The API/workers runtime is one Cloudflare app container running both entrypoints, and cutover is by deployment generation — gen-N events are processed by gen-N code as a structural guarantee, not a discipline. Human-facing surfaces deploy separately as Cloudflare Pages projects. Topology in ADR-109; CD orchestration in ADR-053; operational runbooks at docs/runbooks/deployment.md and docs/runbooks/rollback.md.

The container (infra/docker/app.Dockerfile, launched by app_supervisor.py) runs the FastAPI API and the background workers runtime as sibling processes; a thin Cloudflare Worker fronts it and proxies to the API. The two entrypoints stay separately-launchable — the re-split seam — but at alpha they deploy and run as one image.

Decision-module execution rides inside the API

Section titled “Decision-module execution rides inside the API”

The API entrypoint is not only the HTTP tier — it is the multi-tenant decision-module-execution fleet. On a decision request it loads the action module for (org, domain, action, world_model_version) from the content-addressed core.storage module store, verifies the content hash and operator-approval marker per ADR-080 D2 + D3, caches the loaded module, and executes it in-process inside the runtime sandbox per ADR-083. No separate predicate host is added at alpha (ADR-109 D2).

Module versions are content-addressed and version-pinned, so a loaded module is stable across deploys: the deployment-generation machinery below governs the event substrate, not the decision-serving path — correctness across a deploy on that path comes from module content-hashing and version pinning. Per-tenant rate limits and the noisy-neighbor posture per ADR-084 apply on this fleet.

The World Agent runs in the workers entrypoint

Section titled “The World Agent runs in the workers entrypoint”

Spectral runs one production agent — the World Agent — in the workers entrypoint, off the synchronous decision path (ADR-109 D3). Its turns are long-running, bursty, and LLM-API-bound — the opposite profile from /api/decide — and its shape is LangGraph-native, with a Supabase-backed checkpointer.
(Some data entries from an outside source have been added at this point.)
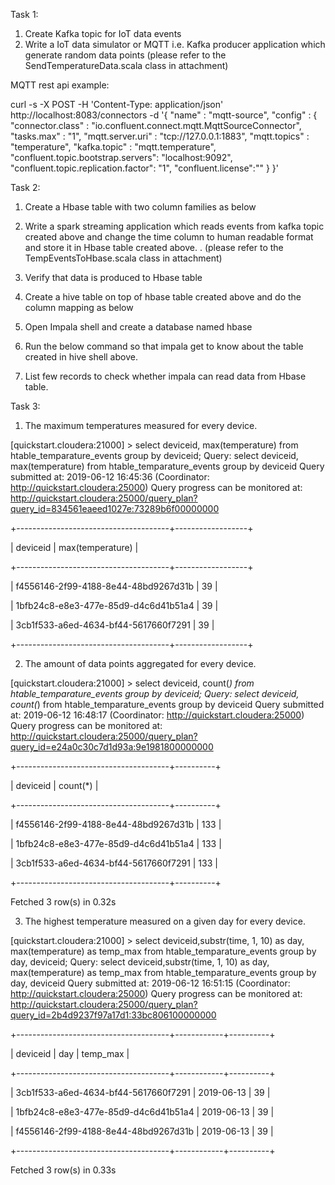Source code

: Task 1:

1.	Create Kafka topic for IoT data events
2.	Write a IoT data simulator or MQTT i.e. Kafka producer application which generate random data points (please refer to the SendTemperatureData.scala class in attachment)

MQTT rest api example:

 curl -s -X POST -H 'Content-Type: application/json' http://localhost:8083/connectors -d '{
    "name" : "mqtt-source",
"config" : {
    "connector.class" : "io.confluent.connect.mqtt.MqttSourceConnector",
    "tasks.max" : "1",
    "mqtt.server.uri" : "tcp://127.0.0.1:1883",
    "mqtt.topics" : "temperature",
    "kafka.topic" : "mqtt.temperature",
    "confluent.topic.bootstrap.servers": "localhost:9092",
    "confluent.topic.replication.factor": "1",
    "confluent.license":""
    }
}'

 Task 2: 
1.	Create a Hbase table with two column families as below
 

2.	Write a spark streaming application which reads events from kafka topic created above and change the time column to human readable format and store it in Hbase table created above. . (please refer to the TempEventsToHbase.scala class in attachment)
 
3.	Verify that data is produced to Hbase table 

4.	Create a hive table on top of hbase table created above and do the column mapping as below

5.	Open Impala shell and create a database named hbase

6.	Run the below command so that impala get to know about the table created in hive shell above.
 
7.	List few records to check whether impala can read data from Hbase table.

Task 3:
1.	The maximum temperatures measured for every device.
 
[quickstart.cloudera:21000] > select deviceid, max(temperature) from htable_temparature_events group by deviceid;
Query: select deviceid, max(temperature) from htable_temparature_events group by deviceid
Query submitted at: 2019-06-12 16:45:36 (Coordinator: http://quickstart.cloudera:25000)
Query progress can be monitored at: http://quickstart.cloudera:25000/query_plan?query_id=834561eaeed1027e:73289b6f00000000


+--------------------------------------+------------------+

| deviceid                             | max(temperature) |

+--------------------------------------+------------------+

| f4556146-2f99-4188-8e44-48bd9267d31b | 39               |

| 1bfb24c8-e8e3-477e-85d9-d4c6d41b51a4 | 39               |

| 3cb1f533-a6ed-4634-bf44-5617660f7291 | 39               |

+--------------------------------------+------------------+



2.	The amount of data points aggregated for every device.
 
[quickstart.cloudera:21000] > select deviceid, count(*) from htable_temparature_events group by deviceid;
Query: select deviceid, count(*) from htable_temparature_events group by deviceid
Query submitted at: 2019-06-12 16:48:17 (Coordinator: http://quickstart.cloudera:25000)
Query progress can be monitored at: http://quickstart.cloudera:25000/query_plan?query_id=e24a0c30c7d1d93a:9e1981800000000


+--------------------------------------+----------+

| deviceid                             | count(*) |

+--------------------------------------+----------+

| f4556146-2f99-4188-8e44-48bd9267d31b | 133      |

| 1bfb24c8-e8e3-477e-85d9-d4c6d41b51a4 | 133      |

| 3cb1f533-a6ed-4634-bf44-5617660f7291 | 133      |

+--------------------------------------+----------+

Fetched 3 row(s) in 0.32s

3.	The highest temperature measured on a given day for every device.
 
[quickstart.cloudera:21000] > select deviceid,substr(time, 1, 10) as day, max(temperature) as temp_max from htable_temparature_events group by day, deviceid;
Query: select deviceid,substr(time, 1, 10) as day, max(temperature) as temp_max from htable_temparature_events group by day, deviceid
Query submitted at: 2019-06-12 16:51:15 (Coordinator: http://quickstart.cloudera:25000)
Query progress can be monitored at: http://quickstart.cloudera:25000/query_plan?query_id=2b4d9237f97a17d1:33bc806100000000


+--------------------------------------+------------+----------+

| deviceid                             | day        | temp_max |

+--------------------------------------+------------+----------+

| 3cb1f533-a6ed-4634-bf44-5617660f7291 | 2019-06-13 | 39       |

| 1bfb24c8-e8e3-477e-85d9-d4c6d41b51a4 | 2019-06-13 | 39       |

| f4556146-2f99-4188-8e44-48bd9267d31b | 2019-06-13 | 39       |

+--------------------------------------+------------+----------+


Fetched 3 row(s) in 0.33s
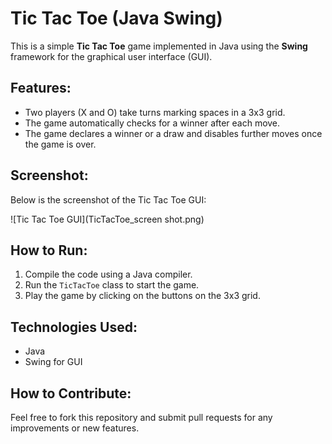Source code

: # Tic Tac Toe (Java Swing)

This is a simple **Tic Tac Toe** game implemented in Java using the **Swing** framework for the graphical user interface (GUI).

## Features:
- Two players (X and O) take turns marking spaces in a 3x3 grid.
- The game automatically checks for a winner after each move.
- The game declares a winner or a draw and disables further moves once the game is over.

## Screenshot:
Below is the screenshot of the Tic Tac Toe GUI:

![Tic Tac Toe GUI](TicTacToe_screen shot.png)

## How to Run:
1. Compile the code using a Java compiler.
2. Run the `TicTacToe` class to start the game.
3. Play the game by clicking on the buttons on the 3x3 grid.

## Technologies Used:
- Java
- Swing for GUI

## How to Contribute:
Feel free to fork this repository and submit pull requests for any improvements or new features.
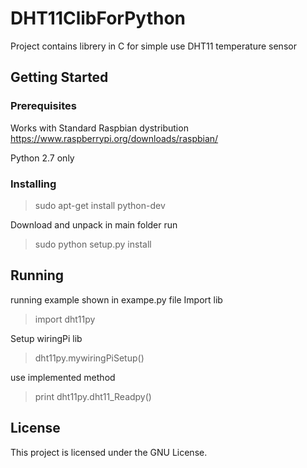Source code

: # DHT11ClibForPython

Project contains librery in C for simple use DHT11 temperature sensor

## Getting Started



### Prerequisites

Works with Standard Raspbian dystribution https://www.raspberrypi.org/downloads/raspbian/

Python 2.7 only

### Installing

>sudo apt-get install python-dev

Download and unpack
in main folder run

>sudo python setup.py install


## Running 

running example shown in exampe.py file
Import lib

>import dht11py

Setup wiringPi lib

>dht11py.mywiringPiSetup()

use implemented method

>print dht11py.dht11_Readpy()

## License

This project is licensed under the GNU License.
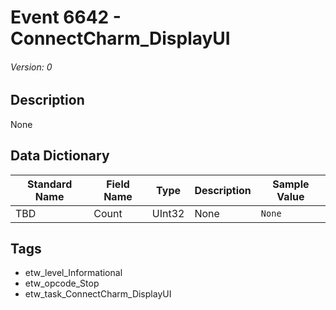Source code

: # Event 6642 - ConnectCharm_DisplayUI
###### Version: 0

## Description
None

## Data Dictionary
|Standard Name|Field Name|Type|Description|Sample Value|
|---|---|---|---|---|
|TBD|Count|UInt32|None|`None`|

## Tags
* etw_level_Informational
* etw_opcode_Stop
* etw_task_ConnectCharm_DisplayUI
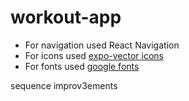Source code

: # workout-app

- For navigation used React Navigation
- For icons used [expo-vector icons](https://icons.expo.fyi/)
- For fonts used [google fonts](https://docs.expo.dev/versions/latest/sdk/font/)

<!-- WorkoutItem C:\Users\user\Desktop\TUTORIALS\React Native with Typescript - The Practical Guide [2022]\[TutsNode.com] - React Native with Typescript - The Practical Guide [2022]\04 - Workout management -->

sequence improv3ements
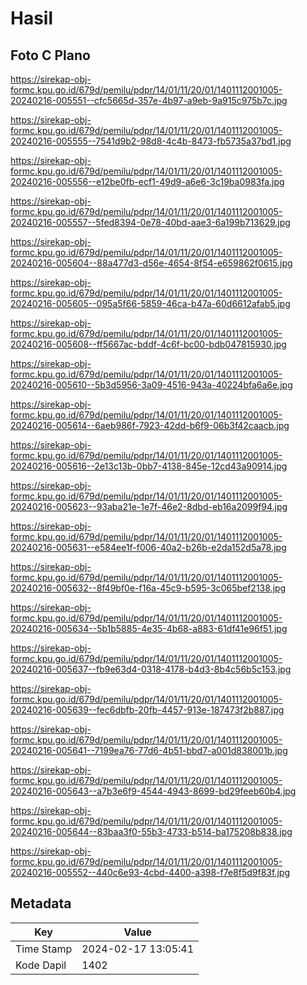 # Hasil

## Foto C Plano

https://sirekap-obj-formc.kpu.go.id/679d/pemilu/pdpr/14/01/11/20/01/1401112001005-20240216-005551--cfc5665d-357e-4b97-a9eb-9a915c975b7c.jpg

https://sirekap-obj-formc.kpu.go.id/679d/pemilu/pdpr/14/01/11/20/01/1401112001005-20240216-005555--7541d9b2-98d8-4c4b-8473-fb5735a37bd1.jpg

https://sirekap-obj-formc.kpu.go.id/679d/pemilu/pdpr/14/01/11/20/01/1401112001005-20240216-005556--e12be0fb-ecf1-49d9-a6e6-3c19ba0983fa.jpg

https://sirekap-obj-formc.kpu.go.id/679d/pemilu/pdpr/14/01/11/20/01/1401112001005-20240216-005557--5fed8394-0e78-40bd-aae3-6a199b713629.jpg

https://sirekap-obj-formc.kpu.go.id/679d/pemilu/pdpr/14/01/11/20/01/1401112001005-20240216-005604--88a477d3-d56e-4654-8f54-e659862f0615.jpg

https://sirekap-obj-formc.kpu.go.id/679d/pemilu/pdpr/14/01/11/20/01/1401112001005-20240216-005605--095a5f66-5859-46ca-b47a-60d6612afab5.jpg

https://sirekap-obj-formc.kpu.go.id/679d/pemilu/pdpr/14/01/11/20/01/1401112001005-20240216-005608--ff5667ac-bddf-4c6f-bc00-bdb047815930.jpg

https://sirekap-obj-formc.kpu.go.id/679d/pemilu/pdpr/14/01/11/20/01/1401112001005-20240216-005610--5b3d5956-3a09-4516-943a-40224bfa6a6e.jpg

https://sirekap-obj-formc.kpu.go.id/679d/pemilu/pdpr/14/01/11/20/01/1401112001005-20240216-005614--6aeb986f-7923-42dd-b6f9-06b3f42caacb.jpg

https://sirekap-obj-formc.kpu.go.id/679d/pemilu/pdpr/14/01/11/20/01/1401112001005-20240216-005616--2e13c13b-0bb7-4138-845e-12cd43a90914.jpg

https://sirekap-obj-formc.kpu.go.id/679d/pemilu/pdpr/14/01/11/20/01/1401112001005-20240216-005623--93aba21e-1e7f-46e2-8dbd-eb16a2099f94.jpg

https://sirekap-obj-formc.kpu.go.id/679d/pemilu/pdpr/14/01/11/20/01/1401112001005-20240216-005631--e584ee1f-f006-40a2-b26b-e2da152d5a78.jpg

https://sirekap-obj-formc.kpu.go.id/679d/pemilu/pdpr/14/01/11/20/01/1401112001005-20240216-005632--8f49bf0e-f16a-45c9-b595-3c065bef2138.jpg

https://sirekap-obj-formc.kpu.go.id/679d/pemilu/pdpr/14/01/11/20/01/1401112001005-20240216-005634--5b1b5885-4e35-4b68-a883-61df41e96f51.jpg

https://sirekap-obj-formc.kpu.go.id/679d/pemilu/pdpr/14/01/11/20/01/1401112001005-20240216-005637--fb9e63d4-0318-4178-b4d3-8b4c56b5c153.jpg

https://sirekap-obj-formc.kpu.go.id/679d/pemilu/pdpr/14/01/11/20/01/1401112001005-20240216-005639--fec6dbfb-20fb-4457-913e-187473f2b887.jpg

https://sirekap-obj-formc.kpu.go.id/679d/pemilu/pdpr/14/01/11/20/01/1401112001005-20240216-005641--7199ea76-77d6-4b51-bbd7-a001d838001b.jpg

https://sirekap-obj-formc.kpu.go.id/679d/pemilu/pdpr/14/01/11/20/01/1401112001005-20240216-005643--a7b3e6f9-4544-4943-8699-bd29feeb60b4.jpg

https://sirekap-obj-formc.kpu.go.id/679d/pemilu/pdpr/14/01/11/20/01/1401112001005-20240216-005644--83baa3f0-55b3-4733-b514-ba175208b838.jpg

https://sirekap-obj-formc.kpu.go.id/679d/pemilu/pdpr/14/01/11/20/01/1401112001005-20240216-005552--440c6e93-4cbd-4400-a398-f7e8f5d9f83f.jpg


## Metadata

| Key        | Value               |
| ---------- | ------------------- |
| Time Stamp | 2024-02-17 13:05:41 |
| Kode Dapil | 1402                |



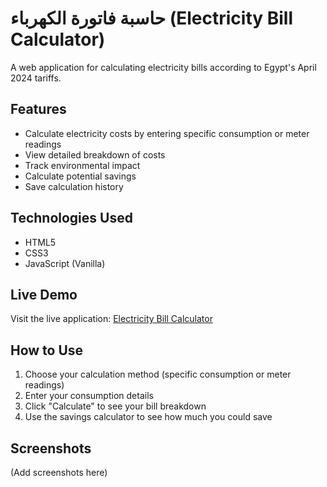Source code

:# حاسبة فاتورة الكهرباء (Electricity Bill Calculator)

A web application for calculating electricity bills according to Egypt's April 2024 tariffs.

## Features

- Calculate electricity costs by entering specific consumption or meter readings
- View detailed breakdown of costs
- Track environmental impact
- Calculate potential savings
- Save calculation history

## Technologies Used

- HTML5
- CSS3
- JavaScript (Vanilla)

## Live Demo

Visit the live application: [Electricity Bill Calculator](https://gemy04.github.io/electricity-bill-calculator/)

## How to Use

1. Choose your calculation method (specific consumption or meter readings)
2. Enter your consumption details
3. Click "Calculate" to see your bill breakdown
4. Use the savings calculator to see how much you could save

## Screenshots

(Add screenshots here) 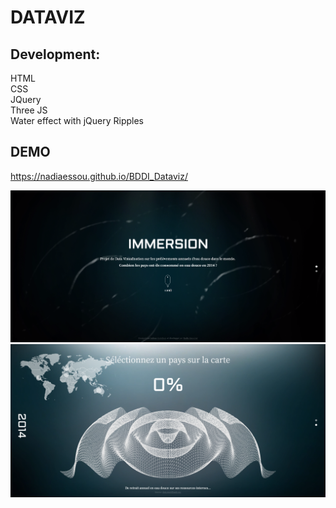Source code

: # DATAVIZ


## Development:

HTML  
CSS  
JQuery  
Three JS  
Water effect with jQuery Ripples

## DEMO

https://nadiaessou.github.io/BDDI_Dataviz/

![Demo](assets/Capture3.PNG)  
![Demo](assets/Capture2.PNG)  
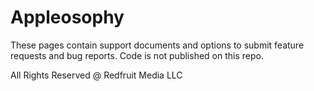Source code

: # Appleosophy
These pages contain support documents and options to submit feature requests and bug reports. Code is not published on this repo.


All Rights Reserved @ Redfruit Media LLC

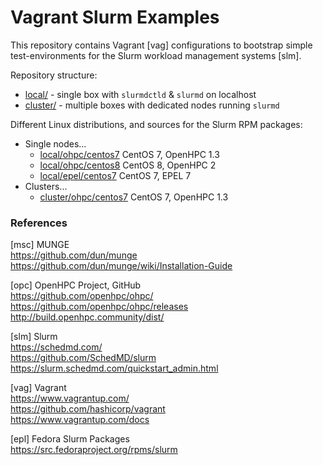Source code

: # Vagrant Slurm Examples

This repository contains Vagrant [vag] configurations to bootstrap simple
test-environments for the Slurm workload management systems [slm]. 

Repository structure:

* [local/](local) - single box with `slurmdctld` & `slurmd` on localhost
* [cluster/](cluster) - multiple boxes with dedicated nodes running `slurmd`

Different Linux distributions, and sources for the Slurm RPM packages:

* Single nodes...
  - [local/ohpc/centos7](local/ohpc/centos7) CentOS 7, OpenHPC 1.3
  - [local/ohpc/centos8](local/ohpc/centos8) CentOS 8, OpenHPC 2
  - [local/epel/centos7](local/epel/centos7) CentOS 7, EPEL 7
* Clusters...
  - [cluster/ohpc/centos7](cluster/ohpc/centos7) CentOS 7, OpenHPC 1.3

### References

[msc] MUNGE  
<https://github.com/dun/munge>  
<https://github.com/dun/munge/wiki/Installation-Guide>

[opc] OpenHPC Project, GitHub  
<https://github.com/openhpc/ohpc/>  
<https://github.com/openhpc/ohpc/releases>  
<http://build.openhpc.community/dist/>

[slm] Slurm  
<https://schedmd.com/>  
https://github.com/SchedMD/slurm  
<https://slurm.schedmd.com/quickstart_admin.html>

[vag] Vagrant  
<https://www.vagrantup.com/>  
<https://github.com/hashicorp/vagrant>  
<https://www.vagrantup.com/docs>

[epl] Fedora Slurm Packages  
<https://src.fedoraproject.org/rpms/slurm>

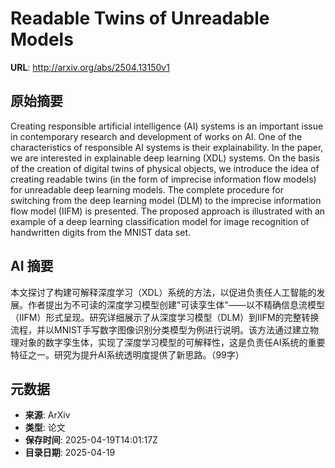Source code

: # Readable Twins of Unreadable Models

**URL**: http://arxiv.org/abs/2504.13150v1

## 原始摘要

Creating responsible artificial intelligence (AI) systems is an important
issue in contemporary research and development of works on AI. One of the
characteristics of responsible AI systems is their explainability. In the
paper, we are interested in explainable deep learning (XDL) systems. On the
basis of the creation of digital twins of physical objects, we introduce the
idea of creating readable twins (in the form of imprecise information flow
models) for unreadable deep learning models. The complete procedure for
switching from the deep learning model (DLM) to the imprecise information flow
model (IIFM) is presented. The proposed approach is illustrated with an example
of a deep learning classification model for image recognition of handwritten
digits from the MNIST data set.


## AI 摘要

本文探讨了构建可解释深度学习（XDL）系统的方法，以促进负责任人工智能的发展。作者提出为不可读的深度学习模型创建"可读孪生体"——以不精确信息流模型（IIFM）形式呈现。研究详细展示了从深度学习模型（DLM）到IIFM的完整转换流程，并以MNIST手写数字图像识别分类模型为例进行说明。该方法通过建立物理对象的数字孪生体，实现了深度学习模型的可解释性，这是负责任AI系统的重要特征之一。研究为提升AI系统透明度提供了新思路。（99字）

## 元数据

- **来源**: ArXiv
- **类型**: 论文
- **保存时间**: 2025-04-19T14:01:17Z
- **目录日期**: 2025-04-19
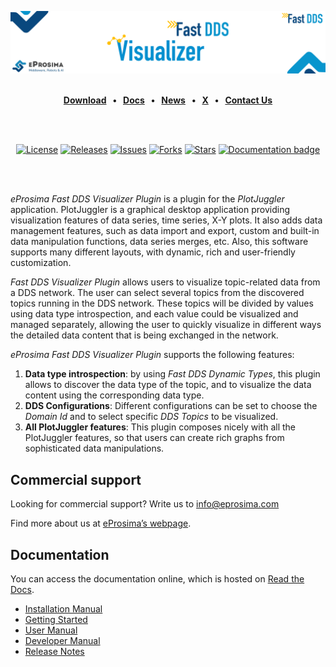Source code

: [![Fast DDS Visualizer Plugin](resources/images/github_banner_visualizer.png)](https://www.eprosima.com/middleware/tools/fast-dds-visualizer)

<br>

<div class="menu" align="center">
    <strong>
        <a href="https://eprosima.com/index.php/downloads-all">Download</a>
        <span>&nbsp;&nbsp;•&nbsp;&nbsp;</span>
        <a href="https://plotjuggler-fastdds-plugins.readthedocs.io/en/latest/">Docs</a>
        <span>&nbsp;&nbsp;•&nbsp;&nbsp;</span>
        <a href="https://eprosima.com/index.php/company-all/news">News</a>
        <span>&nbsp;&nbsp;•&nbsp;&nbsp;</span>
        <a href="https://x.com/EProsima">X</a>
        <span>&nbsp;&nbsp;•&nbsp;&nbsp;</span>
        <a href="mailto:info@eprosima.com">Contact Us</a>
    </strong>
</div>

<br><br>

<div class="badges" align="center">
    <a href="https://www.gnu.org/licenses/old-licenses/gpl-2.0.en.html"><img alt="License" src="https://img.shields.io/github/license/eProsima/fastdds-visualizer-plugin.svg"/></a>
    <a href="https://github.com/eProsima/fastdds-visualizer-plugin/releases"><img alt="Releases" src="https://img.shields.io/github/v/release/eProsima/fastdds-visualizer-plugin?sort=semver"/></a>
    <a href="https://github.com/eProsima/fastdds-visualizer-plugin/issues"><img alt="Issues" src="https://img.shields.io/github/issues/eProsima/fastdds-visualizer-plugin.svg"/></a>
    <a href="https://github.com/eProsima/fastdds-visualizer-plugin/network/members"><img alt="Forks" src="https://img.shields.io/github/forks/eProsima/fastdds-visualizer-plugin.svg"/></a>
    <a href="https://github.com/eProsima/fastdds-visualizer-plugin/stargazers"><img alt="Stars" src="https://img.shields.io/github/stars/eProsima/fastdds-visualizer-plugin.svg"/></a>
    <a href="https://plotjuggler-fastdds-plugins.readthedocs.io"><img alt="Documentation badge" src="https://img.shields.io/readthedocs/plotjuggler-fastdds-plugins.svg"/></a>
</div>

<br><br>

*eProsima Fast DDS Visualizer Plugin* is a plugin for the *PlotJuggler* application.
PlotJuggler is a graphical desktop application providing visualization features
of data series, time series, X-Y plots.
It also adds data management features, such as
data import and export, custom and built-in data manipulation functions,
data series merges, etc.
Also, this software supports many different layouts, with dynamic, rich and user-friendly customization.

*Fast DDS Visualizer Plugin* allows users to visualize topic-related data from a DDS network.
The user can select several topics from the discovered topics running in the DDS network.
These topics will be divided by values using data type introspection,
and each value could be visualized and managed separately, allowing the user to quickly visualize
in different ways the detailed data content that is being
exchanged in the network.

*eProsima Fast DDS Visualizer Plugin* supports the following features:

1. **Data type introspection**: by using *Fast DDS Dynamic Types*,
   this plugin allows to discover the data type of the topic,
    and to visualize the data content using the corresponding data type.
1. **DDS Configurations**: Different configurations can be set to choose the *Domain Id* and to
   select specific *DDS Topics* to be visualized.
1. **All PlotJuggler features**: This plugin composes nicely with all the PlotJuggler features,
   so that users can create rich graphs from sophisticated data manipulations.

## Commercial support

Looking for commercial support? Write us to info@eprosima.com

Find more about us at [eProsima’s webpage](https://eprosima.com/).

## Documentation

You can access the documentation online, which is hosted on [Read the Docs](https://plotjuggler-fastdds-plugins.readthedocs.io/en/latest/).

* [Installation Manual](https://plotjuggler-fastdds-plugins.readthedocs.io/en/latest/rst/installation/linux.html)
* [Getting Started](https://plotjuggler-fastdds-plugins.readthedocs.io/en/latest/rst/getting_started/tutorial.html)
* [User Manual](https://plotjuggler-fastdds-plugins.readthedocs.io/en/latest/rst/user_manual/start_plugin.html)
* [Developer Manual](https://plotjuggler-fastdds-plugins.readthedocs.io/en/latest/rst/developer_manual/installation/sources/linux.html)
* [Release Notes](https://plotjuggler-fastdds-plugins.readthedocs.io/en/latest/rst/notes/notes.html)
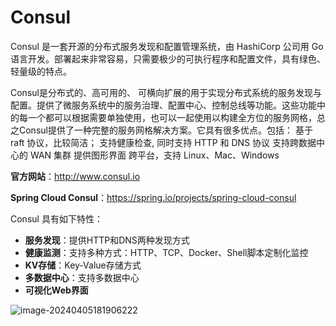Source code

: # Consul

Consul 是一套开源的分布式服务发现和配置管理系统，由 HashiCorp 公司用 Go 语言开发。部署起来非常容易，只需要极少的可执行程序和配置文件，具有绿色、轻量级的特点。

Consul是分布式的、高可用的、 可横向扩展的用于实现分布式系统的服务发现与配置。提供了微服务系统中的服务治理、配置中心、控制总线等功能。这些功能中的每一个都可以根据需要单独使用，也可以一起使用以构建全方位的服务网格，总之Consul提供了一种完整的服务网格解决方案。它具有很多优点。包括： 基于 raft 协议，比较简洁； 支持健康检查, 同时支持 HTTP 和 DNS 协议 支持跨数据中心的 WAN 集群 提供图形界面 跨平台，支持 Linux、Mac、Windows

**官方网站**：http://www.consul.io

**Spring Cloud Consul**：https://spring.io/projects/spring-cloud-consul

Consul 具有如下特性：

- **服务发现**：提供HTTP和DNS两种发现方式
- **健康监测**：支持多种方式：HTTP、TCP、Docker、Shell脚本定制化监控
- **KV存储**：Key-Value存储方式
- **多数据中心**：支持多数据中心
- **可视化Web界面**

![image-20240405181906222](https://cdn.jsdelivr.net/gh/letengzz/tc2/img202404051821499.png)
Workers is also where dependencies that span worlds and platform wire up at startup (per agent tool invocation).

The event substrate is a single core.outbox table plus a single core.event_handled table keyed on (handler_name, idempotency_key); handler_name is scope-qualified.

SPECTRAL_GENERATION is a container var, set at deploy time — atomic with the image, restart-safe. Shared-config changes never bump it.

  • The deploy allocates a fresh generation via INSERT INTO core.deployments RETURNING generation — atomic, single round-trip.
  • Publishers stamp every outbox row with the running SPECTRAL_GENERATION.
  • The outbox consumer keeps LISTEN/NOTIFY over the session pooler (with a poll fallback), and claims only its own generation’s rows: WHERE generation = $MY_GENERATION AND status = 'pending'.
  • A new container comes up at the next generation and claims only its own rows; the prior generation’s rows simply stop being claimed once it is no longer deployed. There is no blue-green color flip and no legacy-generation reaper.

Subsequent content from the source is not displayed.